『カードキャプター さくら』 劇場版I の感想

(初出)

粗筋
福引でさくらが当たった香港旅行。それは偶然などではなかった。 しかし。さくらをいざなったはずの魔道士は、 訝るようにさくらに告げた── 「なぜお前が来た?」と。
概観
ううん、線の細いつうか描き方の狭い話ですねぇ。いつだったかも書いたけど、 見せたいポイントに脚本屋自身まで集中しちゃダメだし、 (30 分もない TV ならともかく) 80 分かそこらある劇場版では特にそうだ。
さくらについてはいい。 魔道士について気付くべきことに気付いて、それを語ったというところが すべて押えられている。ただこれも、一度桃矢に怒られていてなんでまた暴走する話にするかねぇ。 ちゃんと後ろ髪ひかれる描写入れろよなぁ ... このまんまだとさくらって知世に後始末押しつけた生粋の「バカ」ってことになるんですが。 そのフォローを放棄しちゃって、まったく。

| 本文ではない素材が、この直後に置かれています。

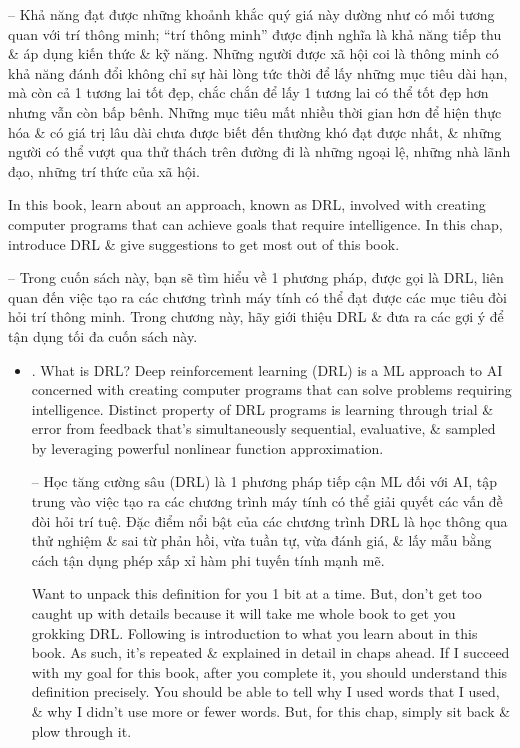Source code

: \documentclass{article}
\begin{document}
\begin{itemize}
    -- Khả năng đạt được những khoảnh khắc quý giá này dường như có mối tương quan với trí thông minh; ``trí thông minh'' được định nghĩa là khả năng tiếp thu \& áp dụng kiến thức \& kỹ năng. Những người được xã hội coi là thông minh có khả năng đánh đổi không chỉ sự hài lòng tức thời để lấy những mục tiêu dài hạn, mà còn cả 1 tương lai tốt đẹp, chắc chắn để lấy 1 tương lai có thể tốt đẹp hơn nhưng vẫn còn bấp bênh. Những mục tiêu mất nhiều thời gian hơn để hiện thực hóa \& có giá trị lâu dài chưa được biết đến thường khó đạt được nhất, \& những người có thể vượt qua thử thách trên đường đi là những ngoại lệ, những nhà lãnh đạo, những trí thức của xã hội.

    In this book, learn about an approach, known as DRL, involved with creating computer programs that can achieve goals that require intelligence. In this chap, introduce DRL \& give suggestions to get most out of this book.

    -- Trong cuốn sách này, bạn sẽ tìm hiểu về 1 phương pháp, được gọi là DRL, liên quan đến việc tạo ra các chương trình máy tính có thể đạt được các mục tiêu đòi hỏi trí thông minh. Trong chương này, hãy giới thiệu DRL \& đưa ra các gợi ý để tận dụng tối đa cuốn sách này.
    \begin{itemize}
        \item {. What is DRL?} Deep reinforcement learning (DRL) is a ML approach to AI concerned with creating computer programs that can solve problems requiring intelligence. Distinct property of DRL programs is learning through trial \& error from feedback that's simultaneously sequential, evaluative, \& sampled by leveraging powerful nonlinear function approximation.

        -- Học tăng cường sâu (DRL) là 1 phương pháp tiếp cận ML đối với AI, tập trung vào việc tạo ra các chương trình máy tính có thể giải quyết các vấn đề đòi hỏi trí tuệ. Đặc điểm nổi bật của các chương trình DRL là học thông qua thử nghiệm \& sai từ phản hồi, vừa tuần tự, vừa đánh giá, \& lấy mẫu bằng cách tận dụng phép xấp xỉ hàm phi tuyến tính mạnh mẽ.

        Want to unpack this definition for you 1 bit at a time. But, don't get too caught up with details because it will take me whole book to get you grokking DRL. Following is introduction to what you learn about in this book. As such, it's repeated \& explained in detail in chaps ahead. If I succeed with my goal for this book, after you complete it, you should understand this definition precisely. You should be able to tell why I used words that I used, \& why I didn't use more or fewer words. But, for this chap, simply sit back \& plow through it.


\end{itemize}
\end{itemize}
\end{document}
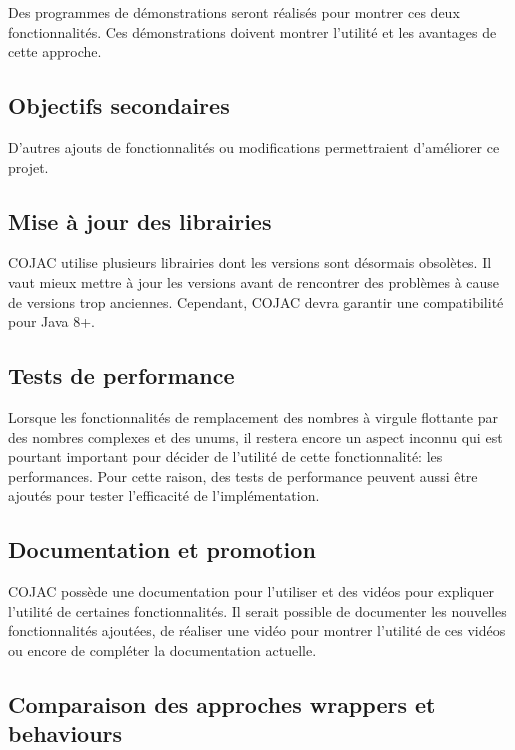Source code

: Des programmes de démonstrations seront réalisés pour montrer ces deux fonctionnalités. Ces démonstrations doivent montrer l'utilité et les avantages de cette approche.

\begin{minipage2}
\section{Objectifs secondaires}

D'autres ajouts de fonctionnalités ou modifications permettraient d'améliorer ce projet.

\subsection{Mise à jour des librairies}

COJAC \cite{COJAC} utilise plusieurs librairies dont les versions sont désormais obsolètes. Il vaut mieux mettre à jour les versions avant de rencontrer des problèmes à cause de versions trop anciennes. Cependant, COJAC \cite{COJAC} devra garantir une compatibilité pour Java 8+.
\end{minipage2}

\subsection{Tests de performance}

Lorsque les fonctionnalités de remplacement des nombres à virgule flottante par des nombres complexes et des unums, il restera encore un aspect inconnu qui est pourtant important pour décider de l'utilité de cette fonctionnalité: les performances. Pour cette raison, des tests de performance peuvent aussi être ajoutés pour tester l'efficacité de l'implémentation.

\subsection{Documentation et promotion}

COJAC possède une documentation pour l'utiliser et des vidéos pour expliquer l'utilité de certaines fonctionnalités. Il serait possible de documenter les nouvelles fonctionnalités ajoutées, de réaliser une vidéo pour montrer l'utilité de ces vidéos ou encore de compléter la documentation actuelle.

\subsection{Comparaison des approches wrappers et behaviours}

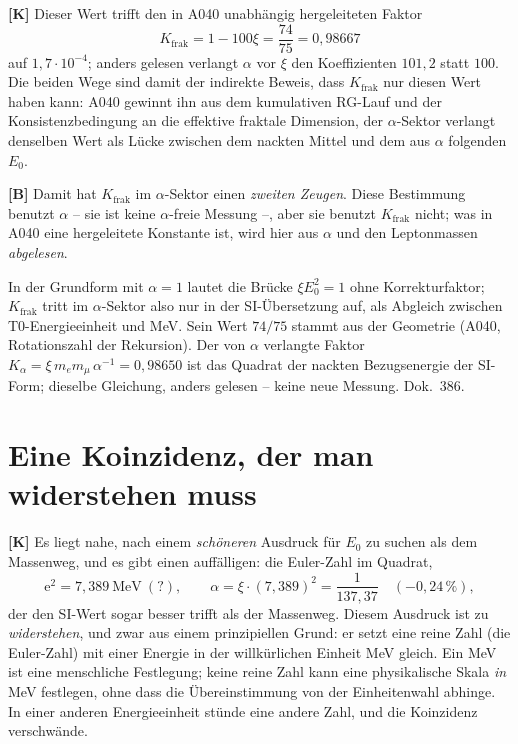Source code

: \textbf{[K]} Dieser Wert trifft den in A040 unabhängig hergeleiteten Faktor
\[
  K_\text{frak} = 1 - 100\xi = \frac{74}{75} = 0{,}98667
\]
auf $1{,}7\cdot10^{-4}$; anders gelesen verlangt $\alpha$ vor $\xi$ den
Koeffizienten $101{,}2$ statt $100$. Die beiden Wege sind damit der
indirekte Beweis, dass $K_\text{frak}$ nur diesen Wert haben kann: A040 gewinnt ihn aus dem kumulativen RG-Lauf und der
Konsistenzbedingung an die effektive fraktale Dimension, der $\alpha$-Sektor
verlangt denselben Wert als Lücke zwischen dem nackten Mittel und dem aus
$\alpha$ folgenden $E_0$.

\textbf{[B]} Damit hat $K_\text{frak}$ im $\alpha$-Sektor einen \emph{zweiten
Zeugen}. Diese Bestimmung benutzt $\alpha$ -- sie ist keine $\alpha$-freie
Messung --, aber sie benutzt $K_\text{frak}$ nicht; was in A040 eine
hergeleitete Konstante ist, wird hier aus $\alpha$ und den Leptonmassen
\emph{abgelesen}.

In der Grundform mit $\alpha = 1$ lautet die Brücke $\xi E_0^2 = 1$ ohne Korrekturfaktor; $K_{\text{frak}}$ tritt im $\alpha$-Sektor also nur in der SI-Übersetzung auf, als Abgleich zwischen T0-Energieeinheit und MeV. Sein Wert $74/75$ stammt aus der Geometrie (A040, Rotationszahl der Rekursion). Der von $\alpha$ verlangte Faktor $K_\alpha = \xi\,m_e m_\mu\,\alpha^{-1} = 0{,}98650$ ist das Quadrat der nackten Bezugsenergie der SI-Form; dieselbe Gleichung, anders gelesen -- keine neue Messung. Dok.~386.

\section{Eine Koinzidenz, der man widerstehen muss}

\textbf{[K]} Es liegt nahe, nach einem \emph{schöneren} Ausdruck für $E_0$ zu
suchen als dem Massenweg, und es gibt einen auffälligen: die Euler-Zahl im
Quadrat,
\[
  \mathrm{e}^2 = 7{,}389\ \text{MeV}\ (?),\qquad
  \alpha = \xi\cdot(7{,}389)^2 = \frac{1}{137{,}37}\quad(-0{,}24\,\%),
\]
der den SI-Wert sogar besser trifft als der Massenweg. Diesem Ausdruck ist zu
\emph{widerstehen}, und zwar aus einem prinzipiellen Grund: er setzt eine reine
Zahl (die Euler-Zahl) mit einer Energie in der willkürlichen Einheit MeV gleich.
Ein MeV ist eine menschliche Festlegung; keine reine Zahl kann eine physikalische
Skala \emph{in} MeV festlegen, ohne dass die Übereinstimmung von der Einheitenwahl
abhinge. In einer anderen Energieeinheit stünde eine andere Zahl, und die
Koinzidenz verschwände.

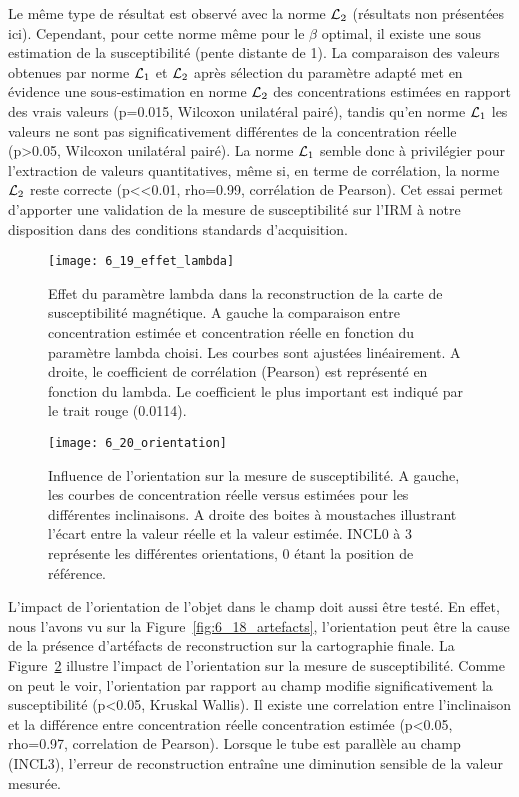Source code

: {Le même type de résultat est observé avec la norme ${\cal L}_2$ (résultats non présentées ici).
Cependant, pour cette norme même pour le $\beta$ optimal, il existe une sous estimation de la susceptibilité
(pente distante de 1). La comparaison des valeurs obtenues par norme ${\cal L}_1$ et ${\cal L}_2$ après sélection du
paramètre adapté met en évidence une sous-estimation en norme ${\cal L}_2$ des concentrations estimées en
rapport des vrais valeurs (p=0.015, Wilcoxon unilatéral pairé), tandis qu’en norme ${\cal L}_1$ les valeurs ne
sont pas significativement différentes de la concentration réelle (p>0.05, Wilcoxon unilatéral pairé). La
norme ${\cal L}_1$ semble donc à privilégier pour l’extraction de valeurs quantitatives, même si, en terme de
corrélation, la norme ${\cal L}_2$ reste correcte (p<<0.01, rho=0.99, corrélation de Pearson). Cet essai permet
d’apporter une validation de la mesure de susceptibilité sur l’IRM à notre disposition dans des
conditions standards d’acquisition.

\begin{figure}[!t]
\centering
\texttt{[image: 6\_19\_effet\_lambda]}
\caption{Effet du paramètre lambda dans la reconstruction de la carte de susceptibilité magnétique. A gauche la
comparaison entre concentration estimée et concentration réelle en fonction du paramètre lambda choisi. Les courbes sont
ajustées linéairement. A droite, le coefficient de corrélation (Pearson) est représenté en fonction du lambda. Le coefficient le
plus important est indiqué par le trait rouge (0.0114).}
\label{fig:6_19_effet_lambda}	
\end{figure}


\begin{figure}[!b]
\centering
\texttt{[image: 6\_20\_orientation]}
\caption{Influence de l'orientation sur la mesure de susceptibilité. A gauche, les courbes de concentration réelle versus
estimées pour les différentes inclinaisons. A droite des boites à moustaches illustrant l'écart entre la valeur réelle et la valeur
estimée. INCL0 à 3 représente les différentes orientations, 0 étant la position de référence.}
\label{fig:6_20_orientation}	
\end{figure}
L’impact de l’orientation de l’objet dans le champ doit aussi être testé. En effet, nous l’avons
vu sur la Figure~\ref{fig:6_18_artefacts}, l’orientation peut être la cause de la présence d’artéfacts de reconstruction sur la
cartographie finale. La Figure~\ref{fig:6_20_orientation} illustre l’impact de l’orientation sur la mesure de susceptibilité.
Comme on peut le voir, l’orientation par rapport au champ modifie significativement la susceptibilité
(p<0.05, Kruskal Wallis). Il existe une correlation entre l’inclinaison et la différence entre concentration
réelle concentration estimée (p<0.05, rho=0.97, correlation de Pearson). Lorsque le tube est parallèle
au champ (INCL3), l’erreur de reconstruction entraîne une diminution sensible de la valeur mesurée.

}
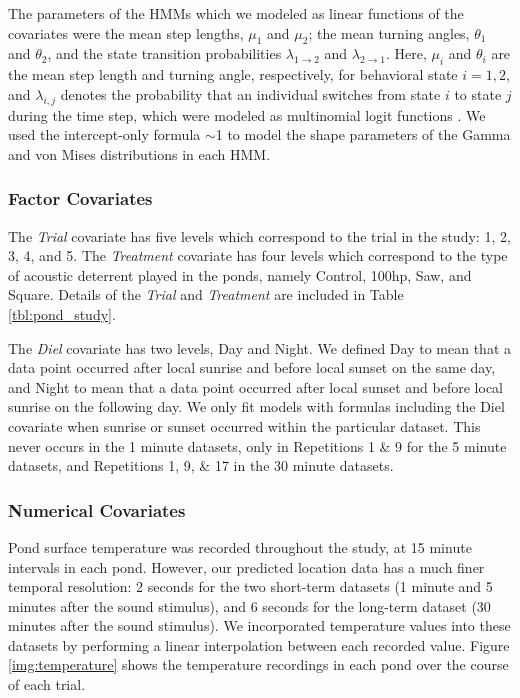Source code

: \documentclass[12pt]{article}
\begin{document}
	The parameters of the HMMs which we modeled as linear functions of the covariates were the mean step lengths, $\mu_1$ and $\mu_2$; the mean turning angles, $\theta_1$ and $\theta_2$, and the state transition probabilities $\lambda_{1 \to 2}$ and $\lambda_{2 \to 1}$. Here, $\mu_i$ and $\theta_i$ are the mean step length and turning angle, respectively, for behavioral state $i = 1, 2$, and $\lambda_{i, j}$ denotes the probability that an individual switches from state $i$ to state $j$ during the time step, which were modeled as multinomial logit functions \cite{Michelot2016}. We used the intercept-only formula $\sim$1 to model the shape parameters of the Gamma and von Mises distributions in each HMM.
	
	\subsubsection{Factor Covariates}
	
	The \emph{Trial} covariate has five levels which correspond to the trial in the study: 1, 2, 3, 4, and 5. The \emph{Treatment} covariate has four levels which correspond to the type of acoustic deterrent played in the ponds, namely Control, 100hp, Saw, and Square. Details of the \emph{Trial} and \emph{Treatment} are included in Table \ref{tbl:pond_study}.
	
	The \emph{Diel} covariate has two levels, Day and Night. We defined Day to mean that a data point occurred after local sunrise and before local sunset on the same day, and Night to mean that a data point occurred after local sunset and before local sunrise on the following day. We only fit models with formulas including the Diel covariate when sunrise or sunset occurred within the particular dataset. This never occurs in the 1 minute datasets, only in Repetitions 1 \& 9 for the 5 minute datasets, and Repetitions 1, 9, \& 17 in the 30 minute datasets.
	
	\subsubsection{Numerical Covariates} \label{sec:num-cov}
	
	Pond surface temperature was recorded throughout the study, at 15 minute intervals in each pond. However, our predicted location data has a much finer temporal resolution: 2 seconds for the two short-term datasets (1 minute and 5 minutes after the sound stimulus), and 6 seconds for the long-term dataset (30 minutes after the sound stimulus). We incorporated temperature values into these datasets by performing a linear interpolation between each recorded value. Figure \ref{img:temperature} shows the temperature recordings in each pond over the course of each trial.
	
\end{document}
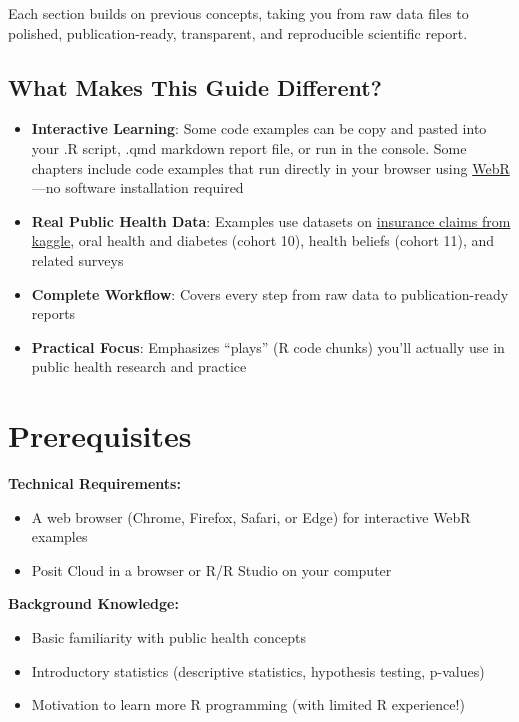 \documentclass[
  english,
  letterpaper,
  DIV=11,
  numbers=noendperiod]{scrreprt}
\providecommand{\tightlist}{%
  \setlength{\itemsep}{0pt}\setlength{\parskip}{0pt}}
\begin{document}
Each section builds on previous concepts, taking you from raw data files
to polished, publication-ready, transparent, and reproducible scientific
report.

\subsection{What Makes This Guide
Different?}\label{what-makes-this-guide-different}

\begin{itemize}
\tightlist
\item
  \textbf{Interactive Learning}: Some code examples can be copy and
  pasted into your .R script, .qmd markdown report file, or run in the
  console. Some chapters include code examples that run directly in your
  browser using \href{https://docs.r-wasm.org/webr/latest/}{WebR}---no
  software installation required
\item
  \textbf{Real Public Health Data}: Examples use datasets on
  \href{https://www.kaggle.com/code/pralabhpoudel/does-smoking-makes-your-insurance-high}{insurance
  claims from kaggle}, oral health and diabetes (cohort 10), health
  beliefs (cohort 11), and related surveys
\item
  \textbf{Complete Workflow}: Covers every step from raw data to
  publication-ready reports
\item
  \textbf{Practical Focus}: Emphasizes ``plays'' (R code chunks) you'll
  actually use in public health research and practice
\end{itemize}

\section{Prerequisites}\label{prerequisites}

\textbf{Technical Requirements:}

\begin{itemize}
\item
  A web browser (Chrome, Firefox, Safari, or Edge) for interactive WebR
  examples
\item
  Posit Cloud in a browser or R/R Studio on your computer
\end{itemize}

\textbf{Background Knowledge:}

\begin{itemize}
\item
  Basic familiarity with public health concepts
\item
  Introductory statistics (descriptive statistics, hypothesis testing,
  p-values)
\item
  Motivation to learn more R programming (with limited R experience!)
\end{itemize}
\end{document}
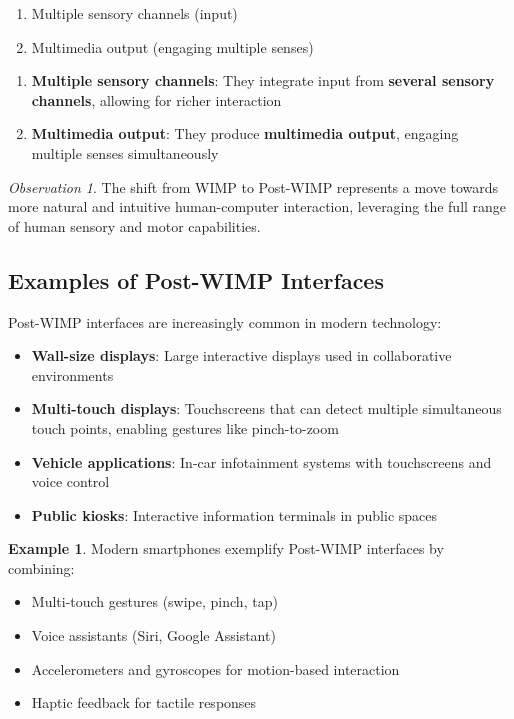 \documentclass[11pt,a4paper]{article}
\theoremstyle{definition}
\newtheorem{example}{Example}[section]
\theoremstyle{plain}
\theoremstyle{remark}
\newtheorem*{observation}{Observation}
\begin{document}
\begin{tcolorbox}[colback=green!5!white,colframe=green!75!black,title=\textbf{Key Characteristics of Post-WIMP}]
\begin{enumerate}
    \item Multiple sensory channels (input)
    \item Multimedia output (engaging multiple senses)
\end{enumerate}
\end{tcolorbox}

\begin{enumerate}
    \item \textbf{Multiple sensory channels}: They integrate input from \textbf{several sensory channels}, allowing for richer interaction
    \item \textbf{Multimedia output}: They produce \textbf{multimedia output}, engaging multiple senses simultaneously
\end{enumerate}

\begin{observation}
The shift from WIMP to Post-WIMP represents a move towards more natural and intuitive human-computer interaction, leveraging the full range of human sensory and motor capabilities.
\end{observation}

\subsection{Examples of Post-WIMP Interfaces}

Post-WIMP interfaces are increasingly common in modern technology:

\begin{itemize}
    \item \textbf{Wall-size displays}: Large interactive displays used in collaborative environments
    \item \textbf{Multi-touch displays}: Touchscreens that can detect multiple simultaneous touch points, enabling gestures like pinch-to-zoom
    \item \textbf{Vehicle applications}: In-car infotainment systems with touchscreens and voice control
    \item \textbf{Public kiosks}: Interactive information terminals in public spaces
\end{itemize}

\begin{example}
Modern smartphones exemplify Post-WIMP interfaces by combining:
\begin{itemize}
    \item Multi-touch gestures (swipe, pinch, tap)
    \item Voice assistants (Siri, Google Assistant)
    \item Accelerometers and gyroscopes for motion-based interaction
    \item Haptic feedback for tactile responses
\end{itemize}
\end{example}
\end{document}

知世はどうか? 魔道士について、さくらとほぼ同等の情報を与えられていて、 あのさくらでさえ気付いたことに、なぜ気付いていない? これがないからラスト船ん中でのさくら〜知世間の感情の交流の乏しいこと。 なによりも、井戸のそばでさくらを心配するところが知世の見せ場(この話において 知世という人物が依って立つ処)だろ? 井戸の異変の前後で 知世の感情変化のシーンきっちり決めてほしかったぞ。いいかげんに流しやがって。

小狼。さくらとの共同作戦から自分だけ閉じ込められて、その中でダウンするまでが 小狼の筋の「起承転」。こうするんだったら、魔道士消滅後 4 人が現われたところで さくらがほっとした時に気付くなりなんなりして、「あの魔道士は?」 と周りを見回すトコでも入れてちゃんと小狼の筋をきちんと終わっておいて欲しい。
それと、小狼が魔道士の想いについて気付く必要はないが、 魔道士消滅のキーとなったことをさくらから聞くことは出来、それについて 小狼が何を思ったかをさくらが知ることができたはず。
ラストの船の中でさくらが思うべきことが、さくらの視点からしか展開してなくて 非常に狭いものになっているのは、知世や小狼の視点がさくらの中に吸収されていないからだ。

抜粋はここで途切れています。